Village in Worcestershire, England

Sherrard's Green is a village and a suburb of Malvern, Worcestershire, England, situated approximately 1.5 miles (2.4 km) southeast of Great Malvern, the town's centre, and about 0.5 mi from the Malvern suburb of Barnards Green. The village comprises a number of council and private housing estates and the small parish church of St Mary's, Pickersleigh, and a Tesco convenience store that opened in 2011 on the site of a former pub, The New Gas Tavern.

==Transport==
===Rail===
Services are provided from Great Malvern railway station located in Avenue Road, Malvern, about 1.0 mi away with direct services to Worcester, Hereford, Birmingham, Oxford and London.

===Bus===
Two local bus services connect Sherrard's Green with the surrounding area including the 42/S42 operated by LMS Travel stopping along Madresfield Road and serving the Elgar Avenue Estate.
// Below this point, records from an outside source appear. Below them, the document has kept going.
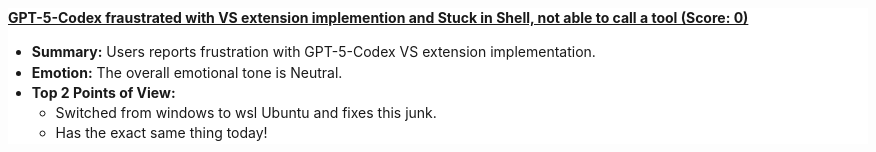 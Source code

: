 **[GPT-5-Codex fraustrated with VS extension implemention and Stuck in Shell, not able to call a tool (Score: 0)](https://www.reddit.com/r/OpenAI/comments/1niobof/gpt5codex_fraustrated_with_vs_extension/)**
*  **Summary:** Users reports frustration with GPT-5-Codex VS extension implementation.
*  **Emotion:** The overall emotional tone is Neutral.
*  **Top 2 Points of View:**
    *   Switched from windows to wsl Ubuntu and fixes this junk.
    *   Has the exact same thing today!
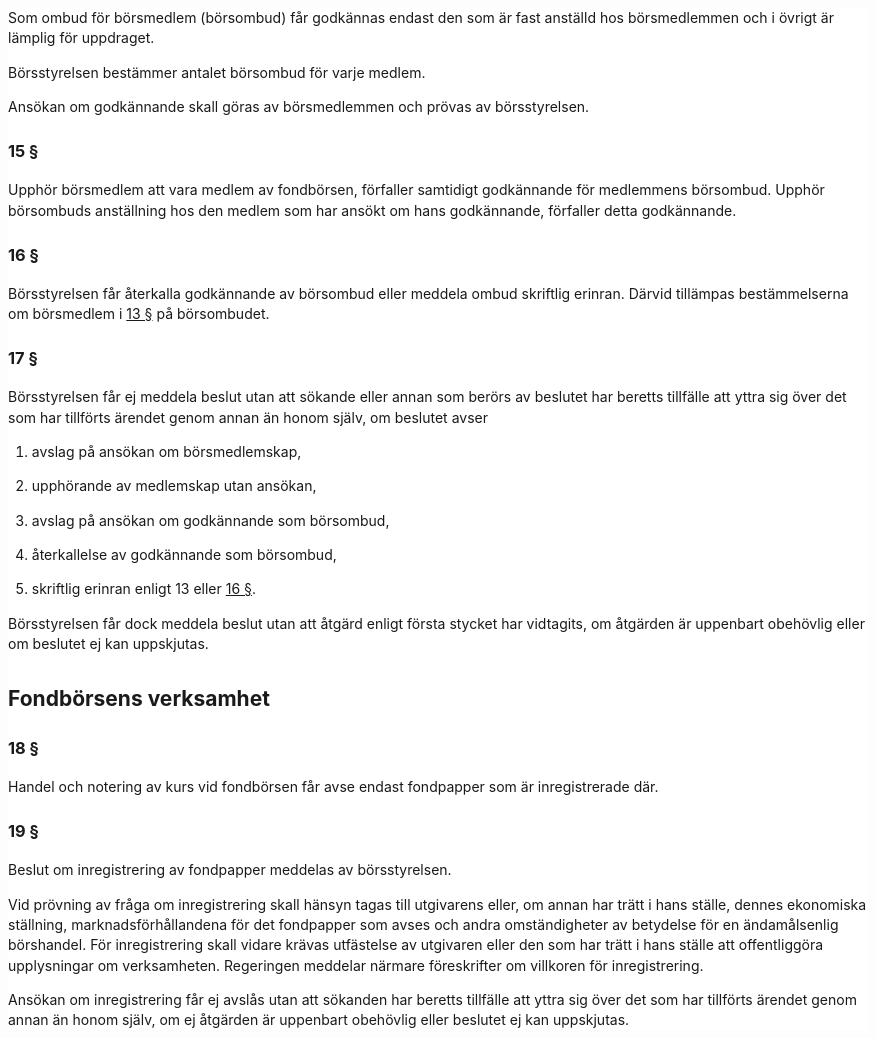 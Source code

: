 Som ombud för börsmedlem (börsombud) får godkännas endast den som är fast anställd hos börsmedlemmen och i övrigt är lämplig för uppdraget.

Börsstyrelsen bestämmer antalet börsombud för varje medlem.

Ansökan om godkännande skall göras av börsmedlemmen och prövas av börsstyrelsen.

### 15 §

Upphör börsmedlem att vara medlem av fondbörsen, förfaller samtidigt godkännande för medlemmens börsombud. Upphör börsombuds anställning hos den medlem som har ansökt om hans godkännande, förfaller detta godkännande.

### 16 §

Börsstyrelsen får återkalla godkännande av börsombud eller meddela ombud skriftlig erinran. Därvid tillämpas bestämmelserna om börsmedlem i [13 §](#13) på börsombudet.

### 17 §

Börsstyrelsen får ej meddela beslut utan att sökande eller annan som berörs av beslutet har beretts tillfälle att yttra sig över det som har tillförts ärendet genom annan än honom själv, om beslutet avser

1. avslag på ansökan om börsmedlemskap,

2. upphörande av medlemskap utan ansökan,

3. avslag på ansökan om godkännande som börsombud,

4. återkallelse av godkännande som börsombud,

5. skriftlig erinran enligt 13 eller [16 §](#16).

Börsstyrelsen får dock meddela beslut utan att åtgärd enligt första stycket har vidtagits, om åtgärden är uppenbart obehövlig eller om beslutet ej kan uppskjutas.

## Fondbörsens verksamhet

### 18 §

Handel och notering av kurs vid fondbörsen får avse endast fondpapper som är inregistrerade där.

### 19 §

Beslut om inregistrering av fondpapper meddelas av börsstyrelsen.

Vid prövning av fråga om inregistrering skall hänsyn tagas till utgivarens eller, om annan har trätt i hans ställe, dennes ekonomiska ställning, marknadsförhållandena för det fondpapper som avses och andra omständigheter av betydelse för en ändamålsenlig börshandel. För inregistrering skall vidare krävas utfästelse av utgivaren eller den som har trätt i hans ställe att offentliggöra upplysningar om verksamheten. Regeringen meddelar närmare föreskrifter om villkoren för inregistrering.

Ansökan om inregistrering får ej avslås utan att sökanden har beretts tillfälle att yttra sig över det som har tillförts ärendet genom annan än honom själv, om ej åtgärden är uppenbart obehövlig eller beslutet ej kan uppskjutas.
Serving areas further afield is the Malvern to Worcester route 44 operated by First Worcestershire serving stops from Barnards Green to Prospect View via Pound Bank Road and Madresfield Road.

===Air===
The nearest major airport is Birmingham approximately one hour by road via the M5 and M42 motorways. Gloucestershire Airport located at Staverton, in the Borough of Tewkesbury near Malvern is a busy General Aviation airport used mainly for private charter and scheduled flights to destinations such as the islands of Jersey, Guernsey, and the Isle of Man, pilot training, and by the aircraft of emergency services.